Book Club Book Reviews June 2023

The Liars by Petronella McGovern

Summary

A wife burning with resentment. A husband hiding the past. Their teenage daughter crusading for the truth. Who can we trust?

The close-knit community of Kinton Bay is shocked when fifteen-year-old Siena Britton makes a grisly discovery near a cave in the national park. Siena believes it’s a skull from the town’s violent colonial past and posts a video which hits the news headlines.

But her parents, Meri and Rollo, think the skull is related to their teenage parties in the Killing Cave back in the 1990s. And a school mate who went missing then.
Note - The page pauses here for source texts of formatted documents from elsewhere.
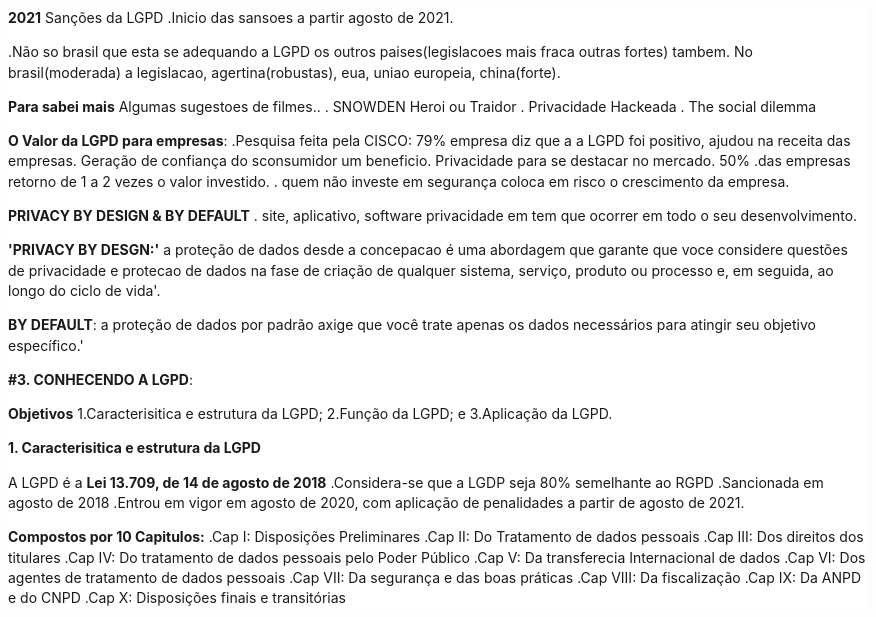 **2021** Sanções da LGPD
.Inicio das sansoes a partir agosto de 2021.

.Não so brasil que esta se adequando a LGPD os outros paises(legislacoes mais fraca outras fortes) tambem. No brasil(moderada) a legislacao, agertina(robustas), eua, uniao europeia, china(forte).

**Para sabei mais**
Algumas sugestoes de filmes..
. SNOWDEN Heroi ou Traidor
. Privacidade Hackeada
. The social dilemma

**O Valor da LGPD para empresas**:
.Pesquisa feita pela CISCO: 79% empresa diz que a a LGPD foi positivo, ajudou na receita das empresas. Geração de confiança do sconsumidor um beneficio. Privacidade para se destacar no mercado. 50% .das empresas retorno de 1 a 2 vezes o valor investido.
. quem não investe em segurança coloca em risco o crescimento da empresa.

**PRIVACY BY DESIGN & BY DEFAULT**
. site, aplicativo, software privacidade em tem que  ocorrer em todo o seu desenvolvimento.

**'PRIVACY BY DESGN:'** 
a proteção de dados desde a concepacao é uma abordagem que garante que voce considere questões de privacidade e protecao de dados na fase de criação de qualquer sistema, serviço, produto ou processo e, em seguida, ao longo do ciclo de vida'.

**BY DEFAULT**:
a proteção de dados por padrão axige que você trate apenas os dados necessários para atingir seu objetivo específico.'

**#3. CONHECENDO A LGPD**:

**Objetivos**
1.Caracterisitica e estrutura da LGPD;
2.Função da LGPD; e
3.Aplicação da LGPD.

**1. Caracterisitica e estrutura da LGPD**

A LGPD é a **Lei 13.709, de 14 de agosto de 2018**
.Considera-se que a LGDP seja 80% semelhante ao RGPD
.Sancionada em agosto de 2018
.Entrou em vigor em agosto de 2020, com aplicação de penalidades a partir de agosto de 2021.

**Compostos por 10 Capitulos:**
.Cap I: Disposições Preliminares
.Cap II: Do Tratamento de dados pessoais
.Cap III: Dos direitos dos titulares
.Cap IV: Do tratamento de dados pessoais pelo Poder Público
.Cap V: Da transferecia Internacional de dados
.Cap VI: Dos agentes de tratamento de dados pessoais
.Cap VII: Da segurança e das boas práticas
.Cap VIII: Da fiscalização
.Cap IX: Da ANPD e do CNPD
.Cap X: Disposições finais e transitórias
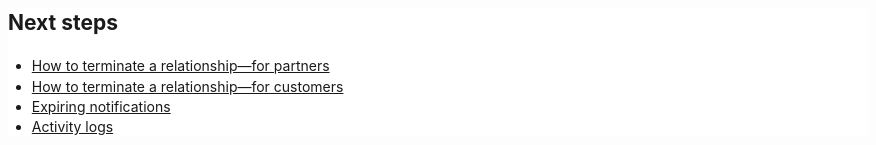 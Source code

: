 ## Next steps

- [How to terminate a relationship&mdash;for partners](gdap-partner-terminate.md)
- [How to terminate a relationship&mdash;for customers](gdap-customer-terminate.md)
- [Expiring notifications](gdap-expiring-notifications.md)
- [Activity logs](gdap-activity-logs.md)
None of them foresees the dangers that the discovery will create for their family. The dangers of past deceits, silences and lies that have never been resolved.

Comments

Set in a small country town on the coast of New South Wales after Covid 19, this is a story which revolves around the cases of three missing people from the 1990s.

When a skull is discovered, lives and lies begin to unravel; and events spiral out of control, especially in the Britton family around whom the story is focussed. This small community has been keeping secrets for many years and some in the community are haunted by their memories.

Only a few of our group read the whole story, having found the beginning very uninspiring. It was easy to read but ‘ordinary’ and ‘underwhelming’ was the group verdict; we felt that it would be better suited as a young adult read.

4/10 Read by Dundas Readers


Garden Spells by Sarah Addison Allen

Summary

Welcome to Bascom, North Carolina, where it seems that everyone has a story to tell about the Waverley women. The house that’s been in the family for generations, the walled garden that mysteriously blooms year round, the rumours of dangerous loves and tragic passions.

Every Waverley woman is somehow touched by magic. Claire has always clung to the Waverleys’ roots,  tending the enchanted soil in the family garden from which she makes her sought-after delicacies – famed and feared for their curious effects. She has everything she thinks she needs – until one day she waked to find a stranger has moved in next door and a vine of ivy has crept into her garden…

Claire’s carefully tended life is about to run gloriously out of control.

Comments

Our group quite enjoyed this easy to read, fanciful story of a family of women with ‘magical’ gifts and an enchanted, backyard apple tree. It did remind us of a Hallmark movie and could imagine it also as a miniseries, even perhaps more suited to the young adult genre. There were some aspects of realism and conflict. We enjoyed the references to the language of flowers, the positivity of the environment as a healer and the hope and support that the women provided each other. The character of Evanelle was our favourite. She was eccentric, loving, somewhat ageless but a wise elder. The ending was predictable but satisfying.